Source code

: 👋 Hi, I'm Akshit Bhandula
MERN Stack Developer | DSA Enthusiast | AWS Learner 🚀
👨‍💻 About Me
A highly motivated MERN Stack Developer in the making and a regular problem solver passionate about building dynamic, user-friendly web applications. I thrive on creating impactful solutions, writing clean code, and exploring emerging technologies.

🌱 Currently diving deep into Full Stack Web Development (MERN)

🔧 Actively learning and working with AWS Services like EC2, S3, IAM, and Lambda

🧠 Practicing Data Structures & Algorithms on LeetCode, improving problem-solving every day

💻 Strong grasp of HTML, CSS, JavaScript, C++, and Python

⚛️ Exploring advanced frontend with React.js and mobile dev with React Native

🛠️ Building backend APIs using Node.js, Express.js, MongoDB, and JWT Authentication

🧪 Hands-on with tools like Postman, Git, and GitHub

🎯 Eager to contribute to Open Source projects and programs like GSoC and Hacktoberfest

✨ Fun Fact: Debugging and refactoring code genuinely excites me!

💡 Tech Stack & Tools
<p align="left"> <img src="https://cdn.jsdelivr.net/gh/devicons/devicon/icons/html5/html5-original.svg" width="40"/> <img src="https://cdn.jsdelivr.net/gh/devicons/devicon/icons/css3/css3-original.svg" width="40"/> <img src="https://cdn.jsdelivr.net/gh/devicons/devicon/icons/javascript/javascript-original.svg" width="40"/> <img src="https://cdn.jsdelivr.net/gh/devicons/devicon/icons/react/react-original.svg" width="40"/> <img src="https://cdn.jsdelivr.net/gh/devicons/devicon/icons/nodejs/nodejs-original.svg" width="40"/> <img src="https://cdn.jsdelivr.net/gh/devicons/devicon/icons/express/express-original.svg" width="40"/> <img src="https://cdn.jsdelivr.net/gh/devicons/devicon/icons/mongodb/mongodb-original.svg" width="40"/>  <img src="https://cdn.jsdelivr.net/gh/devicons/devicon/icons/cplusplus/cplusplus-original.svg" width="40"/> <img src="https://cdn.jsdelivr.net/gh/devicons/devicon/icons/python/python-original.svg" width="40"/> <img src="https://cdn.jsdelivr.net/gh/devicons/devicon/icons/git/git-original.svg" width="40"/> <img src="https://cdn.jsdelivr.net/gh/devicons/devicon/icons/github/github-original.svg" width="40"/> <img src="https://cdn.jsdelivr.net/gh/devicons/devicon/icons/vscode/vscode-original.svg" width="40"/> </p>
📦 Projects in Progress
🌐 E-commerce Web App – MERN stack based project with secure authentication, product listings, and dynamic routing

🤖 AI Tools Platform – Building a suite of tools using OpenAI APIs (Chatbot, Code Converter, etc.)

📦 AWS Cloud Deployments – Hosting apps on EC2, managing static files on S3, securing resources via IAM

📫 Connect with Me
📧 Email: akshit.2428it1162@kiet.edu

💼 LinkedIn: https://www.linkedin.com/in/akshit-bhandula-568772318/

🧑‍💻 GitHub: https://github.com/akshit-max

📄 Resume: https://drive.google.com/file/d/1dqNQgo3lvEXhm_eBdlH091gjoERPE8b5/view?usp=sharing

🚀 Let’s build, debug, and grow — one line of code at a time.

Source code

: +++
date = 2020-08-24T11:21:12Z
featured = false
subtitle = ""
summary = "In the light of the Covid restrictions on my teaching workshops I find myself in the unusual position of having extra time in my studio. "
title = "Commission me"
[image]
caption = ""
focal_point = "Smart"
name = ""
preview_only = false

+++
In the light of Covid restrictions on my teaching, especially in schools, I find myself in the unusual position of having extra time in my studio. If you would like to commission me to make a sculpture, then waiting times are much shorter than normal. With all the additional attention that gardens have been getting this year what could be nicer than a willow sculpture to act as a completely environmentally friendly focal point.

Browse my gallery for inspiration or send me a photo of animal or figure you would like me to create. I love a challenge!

= = = =

Please copy each line of the records above that holds the word "Developer".

MERN Stack Developer | DSA Enthusiast | AWS Learner 🚀
A highly motivated MERN Stack Developer in the making and a regular problem solver passionate about building dynamic, user-friendly web applications. I thrive on creating impactful solutions, writing clean code, and exploring emerging technologies.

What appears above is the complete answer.